The Moriches Bay Project™ is an aquatic restoration program created in 2013, by the West Hampton Dunes Barrier Beach Association, a 501(c)(3) non-profit volunteer organization, and by First Coastal Corporation, a coastal environmental consulting firm based out of Westhampton Beach.

Situated between the Great South Bay and Shinnecock Bay, Moriches Bay is surrounded by close to ten incorporated towns and villages within both Brookhaven and Southampton Townships. Its body of water spans roughly 9,480 acres, and once provided a thriving habitat for shellfish, fish, aquatic vegetation, rare plants, and animals. In the past, many local fisherman and bay oriented industries found success living on the water due to Moriches Bay’s high ecological and environmental productivity.  Its oyster and clam abundance contributed to one of the top fisheries on the East Coast until the 1970’s. However, over the last few decades, the beauty, tranquility, and natural accommodations of Moriches Bay became a lure for suburban sprawl, those seeking a quiet place to raise a family, build their dream home, and visit a charming coastal community.  Although inadvertently, human encroachment has caused the bay to function as only a fraction of its former self.

Excess nutrients from septic tanks and fertilizers have increased the incidences of harmful brown algae blooms that have notoriously wiped out environmentally essential eelgrass and shellfish populations. When at one time the bay was clear and blue, it is now a turbid brown soup that cannot support its innate abundance of marine life.

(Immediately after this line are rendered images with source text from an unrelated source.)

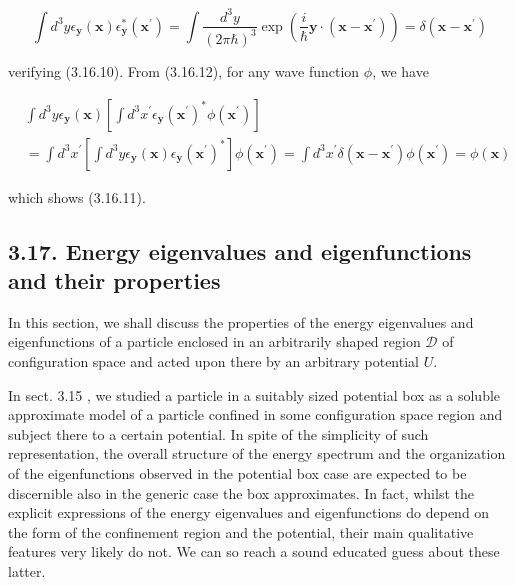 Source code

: \documentclass{article}
\begin{document}
\begin{equation*}
\int d^{3} y \epsilon_{\boldsymbol{y}}(\boldsymbol{x}) \epsilon_{\boldsymbol{y}}^{*}\left(\boldsymbol{x}^{\prime}\right)=\int \frac{d^{3} y}{(2 \pi \hbar)^{3}} \exp \left(\frac{i}{\hbar} \boldsymbol{y} \cdot\left(\boldsymbol{x}-\boldsymbol{x}^{\prime}\right)\right)=\delta\left(\boldsymbol{x}-\boldsymbol{x}^{\prime}\right) \tag{3.16.12}
\end{equation*}
 
verifying (3.16.10). From (3.16.12), for any wave function $\phi$, we have
 
\begin{align*}
& \int d^{3} y \epsilon_{\boldsymbol{y}}(\boldsymbol{x})\left[\int d^{3} x^{\prime} \epsilon_{\boldsymbol{y}}\left(\boldsymbol{x}^{\prime}\right)^{*} \phi\left(\boldsymbol{x}^{\prime}\right)\right]  \tag{3.16.13}\\
& =\int d^{3} x^{\prime}\left[\int d^{3} y \epsilon_{\boldsymbol{y}}(\boldsymbol{x}) \epsilon_{\boldsymbol{y}}\left(\boldsymbol{x}^{\prime}\right)^{*}\right] \phi\left(\boldsymbol{x}^{\prime}\right)=\int d^{3} x^{\prime} \delta\left(\boldsymbol{x}-\boldsymbol{x}^{\prime}\right) \phi\left(\boldsymbol{x}^{\prime}\right)=\phi(\boldsymbol{x})
\end{align*}
 
which shows (3.16.11).

\subsection*{3.17. Energy eigenvalues and eigenfunctions and their properties}

In this section, we shall discuss the properties of the energy eigenvalues and eigenfunctions of a particle enclosed in an arbitrarily shaped region $\mathcal{D}$ of configuration space and acted upon there by an arbitrary potential $U$.

In sect. 3.15 , we studied a particle in a suitably sized potential box as a soluble approximate model of a particle confined in some configuration space region and subject there to a certain potential. In spite of the simplicity of such representation, the overall structure of the energy spectrum and the organization of the eigenfunctions observed in the potential box case are expected to be discernible also in the generic case the box approximates. In fact, whilst the explicit expressions of the energy eigenvalues and eigenfunctions do depend on the form of the confinement region and the potential, their main qualitative features very likely do not. We can so reach a sound educated guess about these latter.
\end{document}
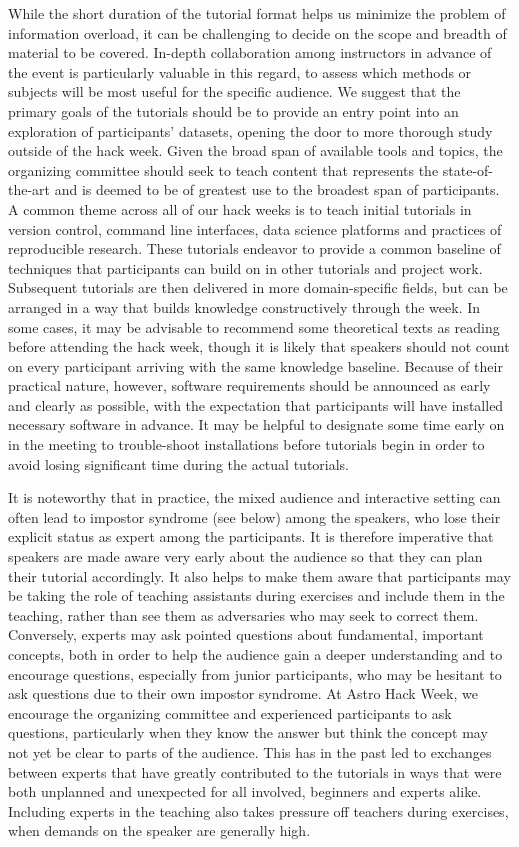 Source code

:\documentclass{aastex62}
\begin{document}
While the short duration of the tutorial format helps us minimize the problem of information overload, it can be challenging to decide on the scope and breadth of material to be covered. In-depth collaboration among instructors in advance of the event is particularly valuable in this regard, to assess which methods or subjects will be most useful for the specific audience. We suggest that the primary goals of the tutorials should be to provide an entry point into an exploration of participants' datasets, opening the door to more thorough study outside of the hack week. Given the broad span of available tools and topics, the organizing committee should seek to teach content that represents the state-of-the-art and is deemed to be of greatest use to the broadest span of participants. A common theme across all of our hack weeks is to teach initial tutorials in version control, command line interfaces, data science platforms and practices of reproducible research. These tutorials endeavor to provide a common baseline of techniques that participants can build on in other tutorials and project work. Subsequent tutorials are then delivered in more domain-specific fields, but can be arranged in a way that builds knowledge constructively through the week. In some cases, it may be advisable to recommend some theoretical texts as reading before attending the hack week, though it is likely that speakers should not count on every participant arriving with the same knowledge baseline. Because of their practical nature, however, software requirements should be announced as early and clearly as possible, with the expectation that participants will have installed necessary software in advance. It may be helpful to designate some time early on in the meeting to trouble-shoot installations before tutorials begin in order to avoid losing significant time during the actual tutorials.

It is noteworthy that in practice, the mixed audience and interactive setting can often lead to impostor syndrome (see below) among the speakers, who lose their explicit status as expert among the participants. It is therefore imperative that speakers are made aware very early about the audience so that they can plan their tutorial accordingly. It also helps to make them aware that participants may be taking the role of teaching assistants during exercises and include them in the teaching, rather than see them as adversaries who may seek to correct them. Conversely, experts may ask pointed questions about fundamental, important concepts, both in order to help the audience gain a deeper understanding and to encourage questions, especially from junior participants, who may be hesitant to ask questions due to their own impostor syndrome. At Astro Hack Week, we encourage the organizing committee and experienced participants to ask questions, particularly when they know the answer but think the concept may not yet be clear to parts of the audience. This has in the past led to exchanges between experts that have greatly contributed to the tutorials in ways that were both unplanned and unexpected for all involved, beginners and experts alike. Including experts in the teaching also takes pressure off teachers during exercises, when demands on the speaker are generally high.
\end{document}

As a mission to improve overall water quality in Moriches Bay, and increase its environmental productivity, the Moriches Bay Project™ is dedicated to reestablishing populations of shellfish and eelgrass to this fragile marine environment. Through stewardship, partnership, and community awareness, the Moriches Bay Project™ hopes to make long-term improvements to the bay and empower the community with knowledge to counteract local environmental problems.